▸ **Assignment**
Search the records for the string "ConfessorBishopCollect" and copy every line where it turns up.

+++ Data to use +++

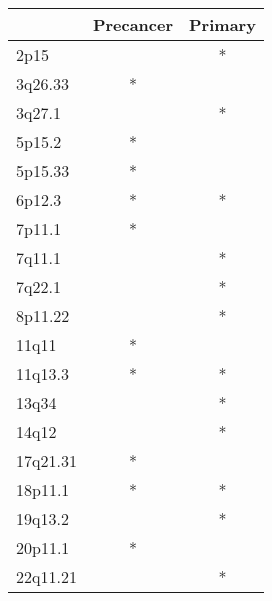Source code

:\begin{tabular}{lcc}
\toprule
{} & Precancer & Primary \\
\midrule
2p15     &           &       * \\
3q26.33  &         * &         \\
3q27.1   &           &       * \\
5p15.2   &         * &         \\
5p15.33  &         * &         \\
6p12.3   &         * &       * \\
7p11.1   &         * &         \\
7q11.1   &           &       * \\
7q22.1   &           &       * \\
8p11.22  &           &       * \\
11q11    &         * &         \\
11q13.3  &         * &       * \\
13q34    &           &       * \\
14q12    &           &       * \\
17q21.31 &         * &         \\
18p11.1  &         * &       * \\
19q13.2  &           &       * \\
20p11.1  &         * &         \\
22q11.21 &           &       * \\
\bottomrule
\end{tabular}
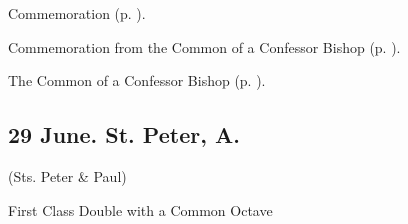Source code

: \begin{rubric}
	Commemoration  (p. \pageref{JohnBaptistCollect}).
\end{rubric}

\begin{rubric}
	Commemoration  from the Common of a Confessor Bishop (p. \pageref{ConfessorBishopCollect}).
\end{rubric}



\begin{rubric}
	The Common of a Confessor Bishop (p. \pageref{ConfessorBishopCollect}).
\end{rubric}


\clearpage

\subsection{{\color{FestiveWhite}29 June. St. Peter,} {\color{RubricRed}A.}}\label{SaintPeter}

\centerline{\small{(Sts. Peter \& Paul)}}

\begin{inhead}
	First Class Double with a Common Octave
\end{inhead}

+++

▸ **Written response**
	Commemoration  from the Common of a Confessor Bishop (p. \pageref{ConfessorBishopCollect}).
	The Common of a Confessor Bishop (p. \pageref{ConfessorBishopCollect}).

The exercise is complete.